The funding signals investors’ support not for Software-as-a-Service, but for the management of SaaS solutions. Zylo provides a platform for companies to manage all of these tools in a single portal and ensures employees are using SaaS tools to their most optimal levels.
According to Christopher, on average, Zylo customers have more than 400 cloud subscriptions.
“Many of them were adopted in the past few years now that the cloud is standard,” he recently told PYMNTS. “In all cases, each company is behind on developing a process and resources to manage SaaS subscriptions, causing a new set of challenges, such as unused software, overlapping categories of software and lack of visibility into what software a company has purchased.”
The influx of SaaS in the enterprise hasn’t spared small businesses (SMBs) either. Research released from Blissfully for Q3 2017 found that the rate of SaaS adoption among SMBs doubled after 2014 and quadrupled since 2015. The average small business spends more than $15,500 every month on SaaS, the report found, also noting significant growth in SaaS spend since 2014.
There are a lot of hands that touch these tools too. According to Blissfully, one in seven employees is identified as the billing owner of a SaaS subscription at an SMB.
“Pushing SaaS ownership and management throughout the organization is empowering and can lead to better products and decisions,” Blissfully’s report stated. “However, this can also lead to SaaS chaos, creating potential security risks and financial waste.”
Christopher echoed this challenge, which stems from the proliferation of SaaS within an organization.
“SaaS is great because it’s easily purchased and set up,” he said. “But it creates a new set of challenges, because every employee can be a buyer simply by swiping a credit card. So there’s really not a system of record for subscription software, meaning most companies aren’t tracking what software they have — a huge visibility issue. SaaS subscriptions are recorded inaccurately, or not at all.”
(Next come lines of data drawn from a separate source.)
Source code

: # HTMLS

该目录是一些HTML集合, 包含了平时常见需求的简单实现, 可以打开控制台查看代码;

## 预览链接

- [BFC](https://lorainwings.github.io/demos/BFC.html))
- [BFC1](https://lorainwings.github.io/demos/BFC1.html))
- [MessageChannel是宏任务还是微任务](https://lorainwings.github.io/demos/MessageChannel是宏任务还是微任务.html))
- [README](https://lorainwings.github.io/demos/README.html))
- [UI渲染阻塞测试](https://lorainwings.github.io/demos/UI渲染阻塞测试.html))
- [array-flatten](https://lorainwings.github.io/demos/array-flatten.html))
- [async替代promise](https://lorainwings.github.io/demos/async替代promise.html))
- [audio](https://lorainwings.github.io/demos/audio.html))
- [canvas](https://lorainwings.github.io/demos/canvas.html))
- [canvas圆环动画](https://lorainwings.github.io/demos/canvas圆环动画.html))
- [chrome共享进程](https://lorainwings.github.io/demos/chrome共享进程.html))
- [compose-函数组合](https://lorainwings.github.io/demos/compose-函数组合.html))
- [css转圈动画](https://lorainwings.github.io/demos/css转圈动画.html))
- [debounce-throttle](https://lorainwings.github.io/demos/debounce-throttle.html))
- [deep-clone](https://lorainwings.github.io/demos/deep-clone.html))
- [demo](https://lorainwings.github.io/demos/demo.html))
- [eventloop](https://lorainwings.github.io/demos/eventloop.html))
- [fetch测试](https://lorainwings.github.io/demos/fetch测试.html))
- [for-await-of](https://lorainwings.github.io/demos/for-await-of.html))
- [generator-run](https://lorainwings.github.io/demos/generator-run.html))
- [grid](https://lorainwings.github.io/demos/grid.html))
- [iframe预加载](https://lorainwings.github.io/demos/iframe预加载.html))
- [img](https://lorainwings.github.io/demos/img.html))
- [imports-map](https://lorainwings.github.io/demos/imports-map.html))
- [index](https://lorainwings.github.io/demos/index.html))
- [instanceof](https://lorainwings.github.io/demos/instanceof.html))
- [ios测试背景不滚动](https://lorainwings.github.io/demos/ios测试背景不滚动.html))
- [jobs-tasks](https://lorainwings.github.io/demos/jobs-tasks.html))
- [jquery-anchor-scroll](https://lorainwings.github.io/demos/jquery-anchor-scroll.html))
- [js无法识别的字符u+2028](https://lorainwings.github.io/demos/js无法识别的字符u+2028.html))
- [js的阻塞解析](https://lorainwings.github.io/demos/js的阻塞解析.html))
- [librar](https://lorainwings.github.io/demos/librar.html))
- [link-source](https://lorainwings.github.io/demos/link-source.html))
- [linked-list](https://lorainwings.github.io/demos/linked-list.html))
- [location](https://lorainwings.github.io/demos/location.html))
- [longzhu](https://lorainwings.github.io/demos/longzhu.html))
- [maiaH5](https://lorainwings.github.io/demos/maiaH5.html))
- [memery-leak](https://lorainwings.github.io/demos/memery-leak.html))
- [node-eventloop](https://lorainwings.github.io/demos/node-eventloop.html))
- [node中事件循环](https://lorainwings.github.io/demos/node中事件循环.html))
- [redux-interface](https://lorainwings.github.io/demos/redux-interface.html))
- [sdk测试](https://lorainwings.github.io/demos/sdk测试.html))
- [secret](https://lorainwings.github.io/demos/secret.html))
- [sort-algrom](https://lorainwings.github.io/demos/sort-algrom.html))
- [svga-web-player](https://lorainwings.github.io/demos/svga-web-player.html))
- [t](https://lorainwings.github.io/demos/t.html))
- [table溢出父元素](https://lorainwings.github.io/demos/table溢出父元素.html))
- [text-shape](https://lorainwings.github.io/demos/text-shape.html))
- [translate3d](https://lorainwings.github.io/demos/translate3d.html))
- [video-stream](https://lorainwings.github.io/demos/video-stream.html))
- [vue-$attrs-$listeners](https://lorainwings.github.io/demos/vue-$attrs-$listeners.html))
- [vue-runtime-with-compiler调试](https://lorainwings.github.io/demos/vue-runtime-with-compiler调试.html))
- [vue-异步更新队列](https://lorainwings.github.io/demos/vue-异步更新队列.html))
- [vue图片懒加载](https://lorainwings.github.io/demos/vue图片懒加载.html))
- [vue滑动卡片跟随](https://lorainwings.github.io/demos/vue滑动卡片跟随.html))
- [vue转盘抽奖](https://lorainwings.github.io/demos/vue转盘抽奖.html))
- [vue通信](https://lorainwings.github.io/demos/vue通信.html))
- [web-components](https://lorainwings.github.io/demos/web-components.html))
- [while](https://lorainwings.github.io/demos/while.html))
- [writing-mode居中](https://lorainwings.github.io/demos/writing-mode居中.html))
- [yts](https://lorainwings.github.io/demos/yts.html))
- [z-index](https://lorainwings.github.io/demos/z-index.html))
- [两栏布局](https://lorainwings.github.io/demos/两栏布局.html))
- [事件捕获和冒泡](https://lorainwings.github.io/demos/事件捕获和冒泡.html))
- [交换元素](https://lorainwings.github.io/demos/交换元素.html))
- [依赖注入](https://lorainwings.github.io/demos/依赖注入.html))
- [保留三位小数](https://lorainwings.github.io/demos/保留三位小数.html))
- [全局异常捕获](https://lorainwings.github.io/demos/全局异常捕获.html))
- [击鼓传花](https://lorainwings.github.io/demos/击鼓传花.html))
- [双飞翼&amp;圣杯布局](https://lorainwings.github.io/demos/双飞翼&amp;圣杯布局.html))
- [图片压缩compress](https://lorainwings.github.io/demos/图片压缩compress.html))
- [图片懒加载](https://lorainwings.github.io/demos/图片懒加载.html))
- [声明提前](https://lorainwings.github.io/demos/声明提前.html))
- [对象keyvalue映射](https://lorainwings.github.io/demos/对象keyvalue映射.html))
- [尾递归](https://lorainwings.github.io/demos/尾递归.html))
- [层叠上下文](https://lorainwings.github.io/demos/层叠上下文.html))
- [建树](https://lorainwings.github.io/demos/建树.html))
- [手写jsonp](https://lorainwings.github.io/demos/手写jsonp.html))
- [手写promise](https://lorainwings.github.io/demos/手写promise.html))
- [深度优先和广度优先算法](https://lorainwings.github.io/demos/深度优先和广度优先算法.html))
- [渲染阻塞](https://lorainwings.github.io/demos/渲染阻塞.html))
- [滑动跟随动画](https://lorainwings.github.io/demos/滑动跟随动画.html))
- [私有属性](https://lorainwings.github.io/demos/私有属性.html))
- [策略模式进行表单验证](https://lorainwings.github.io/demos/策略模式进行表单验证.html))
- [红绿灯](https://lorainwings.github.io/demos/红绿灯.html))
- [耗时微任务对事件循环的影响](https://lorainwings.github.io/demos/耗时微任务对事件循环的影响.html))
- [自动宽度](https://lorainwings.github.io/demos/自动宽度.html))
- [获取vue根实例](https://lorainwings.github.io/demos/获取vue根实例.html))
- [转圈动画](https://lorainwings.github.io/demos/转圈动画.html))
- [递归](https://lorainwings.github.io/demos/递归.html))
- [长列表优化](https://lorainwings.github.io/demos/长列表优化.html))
The ease with which any employee can purchase software on behalf of a company means a lot of money goes out the window. A 2016 report by software firm 1E found that companies waste a collective $28 billion on enterprise software that is downloaded but never actually used.
“The inability of organizations to reduce average waste levels suggests that they remain unaware of the underlying cost-saving opportunities,” said the report’s co-author, Buffi Neal, in a statement at the time.
According to Christopher, only 40 percent of SaaS can be tracked by the IT department or by a group of professionals responsible for IT spend.
“The gap between the spend that IT is aware of, and the spend that it isn’t, is where software is going unmanaged,” he said. “This leads to unnecessary spend and security gaps.”
A 2015 white paper from Intel highlighted the importance of monitoring SaaS activity to prevent cloud-based solutions from becoming a cyber threat on the enterprise. According to the company, a focus on identity and access management, data controls and logging and monitoring controls are critical to ensure that SaaS is used correctly by the appropriate users. But when an employee goes rogue and procures a cloud-based subscription tool, understanding how the employee uses that solution becomes less important than actually knowing that solution is being used in the first place. A lack of visibility can lead to exposure of sensitive company data.
“One of the most important things any organization can do to create a secure environment is to invest in one system of record to manage every subscription that captures key information, including who has access, who owns it, security compliance and more,” explained Christopher. “If you don’t know this information, you have a major security risk on your hands.”
SaaS may be out of the headlines, but the industry that has historically seen massive spikes in company spend is likely to continue its takeover of the enterprise — and likely to overburden executives while it’s at it.
Christopher noted that as B2B technologies grow more sophisticated, the SaaS tools that deploy them are giving rise to even more nuanced challenges in how to manage the subscription boom.
“SaaS adoption has historically been about the number of logins or activity metrics — such as those used in MarTech [marketing technology] SaaS — like emails sent or ads placed,” the executive noted. “The sophistication of new technologies like blockchain and AI are making usage metrics much different and complex. Many new SaaS tools are based [on] metrics such as APIs processed and data consumed … We are only at the very beginning of this trend.”